__Your objective__: Wherever "cause" appears in the records below, copy the line that holds it.

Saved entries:
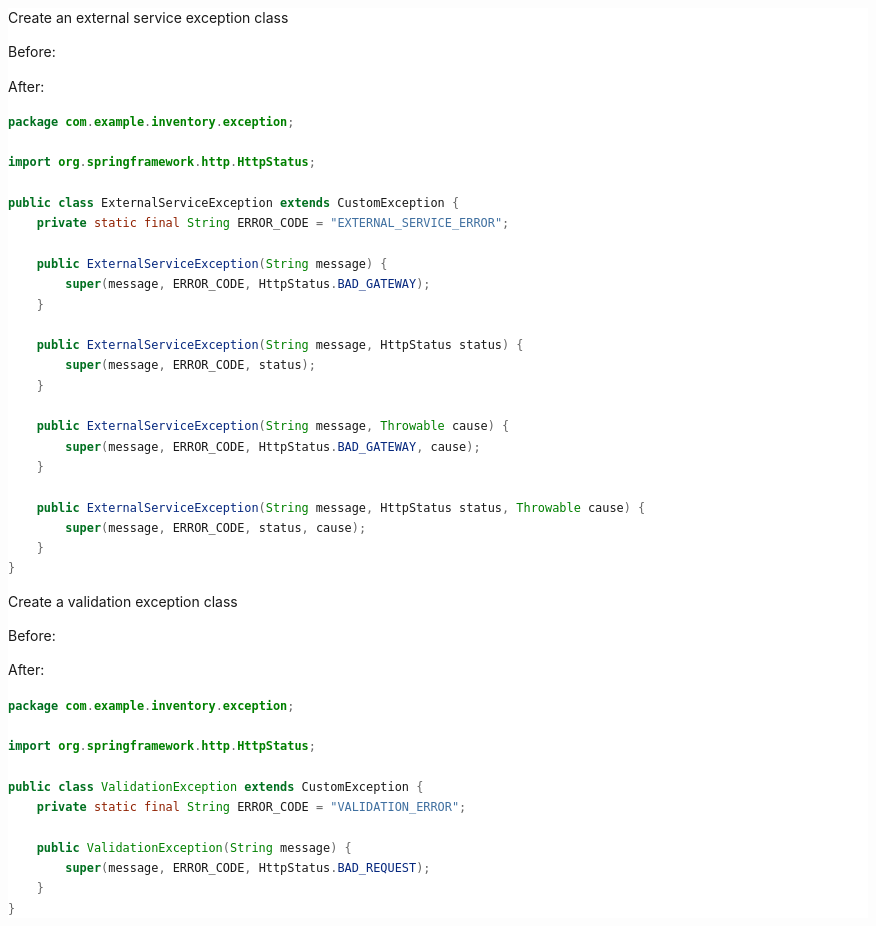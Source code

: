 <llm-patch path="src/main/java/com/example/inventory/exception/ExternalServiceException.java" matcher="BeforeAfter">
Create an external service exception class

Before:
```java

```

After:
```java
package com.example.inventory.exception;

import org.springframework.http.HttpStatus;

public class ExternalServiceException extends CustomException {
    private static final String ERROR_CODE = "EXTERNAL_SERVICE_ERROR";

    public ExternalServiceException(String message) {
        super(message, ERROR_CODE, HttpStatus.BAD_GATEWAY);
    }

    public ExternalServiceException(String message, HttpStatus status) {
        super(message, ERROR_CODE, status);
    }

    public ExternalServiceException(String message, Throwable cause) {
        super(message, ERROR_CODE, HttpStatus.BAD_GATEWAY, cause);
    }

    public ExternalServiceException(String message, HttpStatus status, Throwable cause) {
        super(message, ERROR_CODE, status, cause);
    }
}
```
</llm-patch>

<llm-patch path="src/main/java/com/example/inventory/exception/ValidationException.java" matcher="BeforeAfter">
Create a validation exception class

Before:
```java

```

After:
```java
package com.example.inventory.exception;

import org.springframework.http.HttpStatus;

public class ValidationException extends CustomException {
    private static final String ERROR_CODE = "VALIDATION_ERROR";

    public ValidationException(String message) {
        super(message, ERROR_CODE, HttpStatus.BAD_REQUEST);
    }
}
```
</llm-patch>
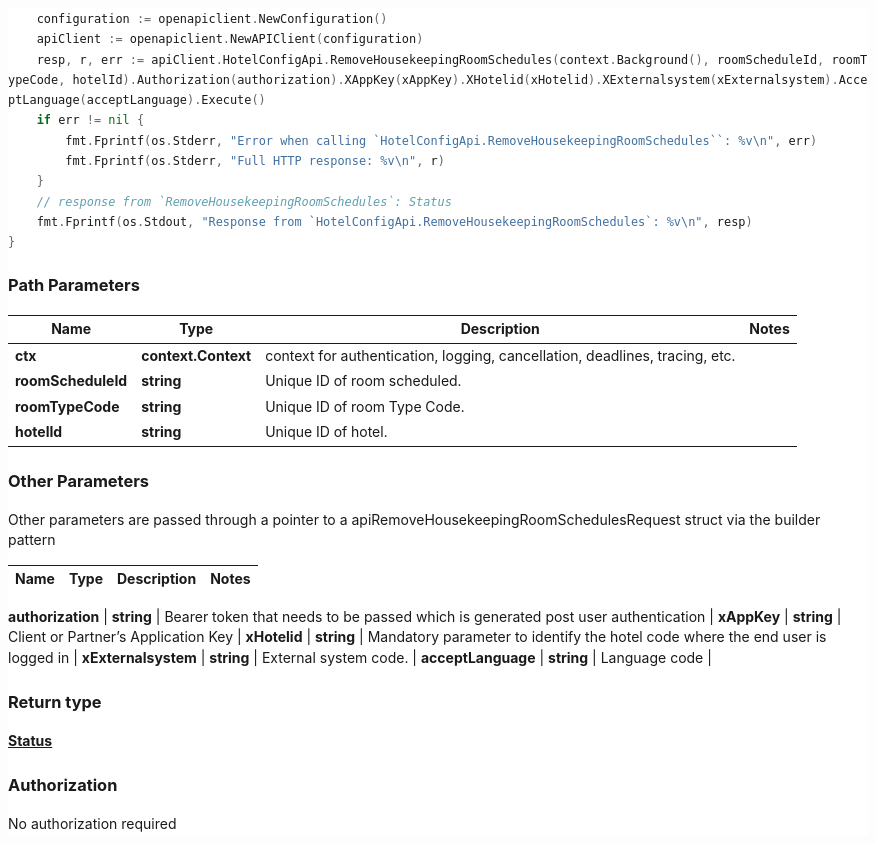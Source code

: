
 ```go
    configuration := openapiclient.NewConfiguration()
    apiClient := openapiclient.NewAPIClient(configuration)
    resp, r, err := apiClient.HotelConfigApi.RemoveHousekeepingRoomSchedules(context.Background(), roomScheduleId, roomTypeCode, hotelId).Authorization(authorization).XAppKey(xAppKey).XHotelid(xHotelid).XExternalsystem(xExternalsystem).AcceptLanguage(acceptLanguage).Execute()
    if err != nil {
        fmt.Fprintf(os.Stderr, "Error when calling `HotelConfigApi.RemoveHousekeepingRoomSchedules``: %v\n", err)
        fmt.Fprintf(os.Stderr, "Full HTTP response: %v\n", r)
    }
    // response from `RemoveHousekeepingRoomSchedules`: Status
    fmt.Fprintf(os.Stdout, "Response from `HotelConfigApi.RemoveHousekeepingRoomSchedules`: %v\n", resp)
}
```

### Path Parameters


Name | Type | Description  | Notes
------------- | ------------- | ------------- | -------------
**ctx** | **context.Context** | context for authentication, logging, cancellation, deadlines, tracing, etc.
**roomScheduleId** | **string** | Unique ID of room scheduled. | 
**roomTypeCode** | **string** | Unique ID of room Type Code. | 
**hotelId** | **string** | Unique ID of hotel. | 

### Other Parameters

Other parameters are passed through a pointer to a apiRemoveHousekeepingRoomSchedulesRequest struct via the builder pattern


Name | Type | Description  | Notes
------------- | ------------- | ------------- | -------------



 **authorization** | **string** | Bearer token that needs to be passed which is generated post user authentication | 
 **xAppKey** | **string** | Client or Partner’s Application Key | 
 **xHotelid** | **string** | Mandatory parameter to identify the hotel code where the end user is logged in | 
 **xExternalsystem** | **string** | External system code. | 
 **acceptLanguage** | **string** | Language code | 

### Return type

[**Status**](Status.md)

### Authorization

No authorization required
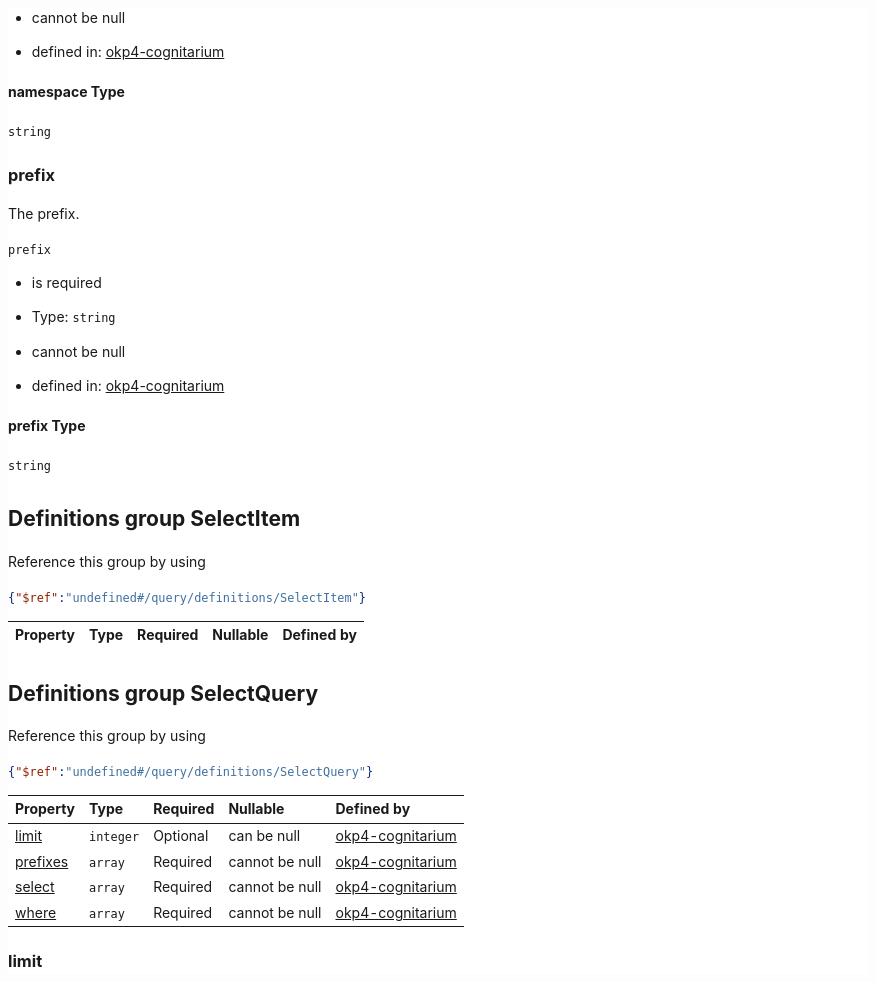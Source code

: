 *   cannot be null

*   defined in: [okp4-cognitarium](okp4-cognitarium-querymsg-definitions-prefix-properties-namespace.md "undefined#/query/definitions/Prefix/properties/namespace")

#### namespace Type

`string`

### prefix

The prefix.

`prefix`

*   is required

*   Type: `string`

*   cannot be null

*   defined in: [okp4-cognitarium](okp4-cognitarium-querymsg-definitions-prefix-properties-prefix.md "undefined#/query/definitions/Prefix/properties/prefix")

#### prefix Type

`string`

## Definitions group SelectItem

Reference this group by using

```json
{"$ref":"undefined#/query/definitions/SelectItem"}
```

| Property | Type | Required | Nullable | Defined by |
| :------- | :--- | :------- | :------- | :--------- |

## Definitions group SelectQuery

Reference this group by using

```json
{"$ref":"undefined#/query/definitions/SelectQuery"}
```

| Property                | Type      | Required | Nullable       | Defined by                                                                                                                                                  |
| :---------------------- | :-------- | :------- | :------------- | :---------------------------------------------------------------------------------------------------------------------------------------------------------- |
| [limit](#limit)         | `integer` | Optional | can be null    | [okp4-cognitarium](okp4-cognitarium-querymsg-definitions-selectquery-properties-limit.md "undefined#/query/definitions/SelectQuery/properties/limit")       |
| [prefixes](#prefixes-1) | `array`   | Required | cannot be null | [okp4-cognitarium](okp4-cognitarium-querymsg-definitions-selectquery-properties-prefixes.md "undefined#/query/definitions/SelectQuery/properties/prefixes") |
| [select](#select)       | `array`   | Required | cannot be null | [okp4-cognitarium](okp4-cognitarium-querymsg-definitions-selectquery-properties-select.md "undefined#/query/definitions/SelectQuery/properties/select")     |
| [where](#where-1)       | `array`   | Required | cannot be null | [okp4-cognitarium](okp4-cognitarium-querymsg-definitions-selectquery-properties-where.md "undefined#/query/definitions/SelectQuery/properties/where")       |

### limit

---

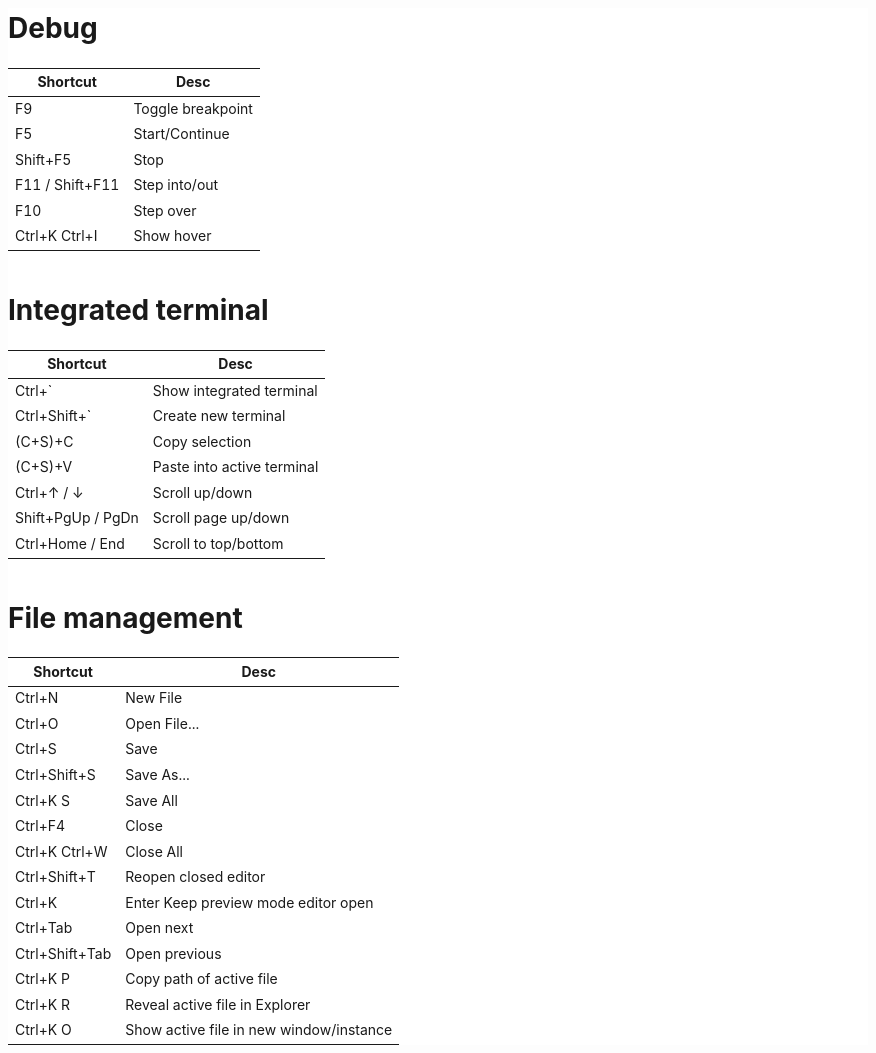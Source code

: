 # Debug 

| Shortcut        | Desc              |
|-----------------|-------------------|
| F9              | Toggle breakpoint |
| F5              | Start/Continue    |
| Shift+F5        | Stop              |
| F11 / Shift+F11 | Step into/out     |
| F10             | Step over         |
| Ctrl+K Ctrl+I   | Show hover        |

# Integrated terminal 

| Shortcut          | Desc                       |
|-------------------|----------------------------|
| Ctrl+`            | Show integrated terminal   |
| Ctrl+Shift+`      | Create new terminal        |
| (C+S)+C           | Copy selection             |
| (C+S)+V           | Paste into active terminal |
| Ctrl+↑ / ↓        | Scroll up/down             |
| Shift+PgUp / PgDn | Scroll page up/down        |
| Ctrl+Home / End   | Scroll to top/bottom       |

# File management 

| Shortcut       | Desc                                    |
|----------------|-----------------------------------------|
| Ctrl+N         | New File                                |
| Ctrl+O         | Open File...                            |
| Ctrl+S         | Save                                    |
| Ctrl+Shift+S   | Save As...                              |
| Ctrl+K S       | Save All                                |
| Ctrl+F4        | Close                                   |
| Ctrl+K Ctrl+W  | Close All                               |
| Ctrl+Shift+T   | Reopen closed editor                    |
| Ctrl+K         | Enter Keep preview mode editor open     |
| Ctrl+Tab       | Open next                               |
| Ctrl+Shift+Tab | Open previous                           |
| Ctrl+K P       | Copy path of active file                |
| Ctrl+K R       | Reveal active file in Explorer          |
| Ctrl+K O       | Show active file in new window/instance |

__Result of the task__:
    public ExternalServiceException(String message, Throwable cause) {
        super(message, ERROR_CODE, HttpStatus.BAD_GATEWAY, cause);
    public ExternalServiceException(String message, HttpStatus status, Throwable cause) {
        super(message, ERROR_CODE, status, cause);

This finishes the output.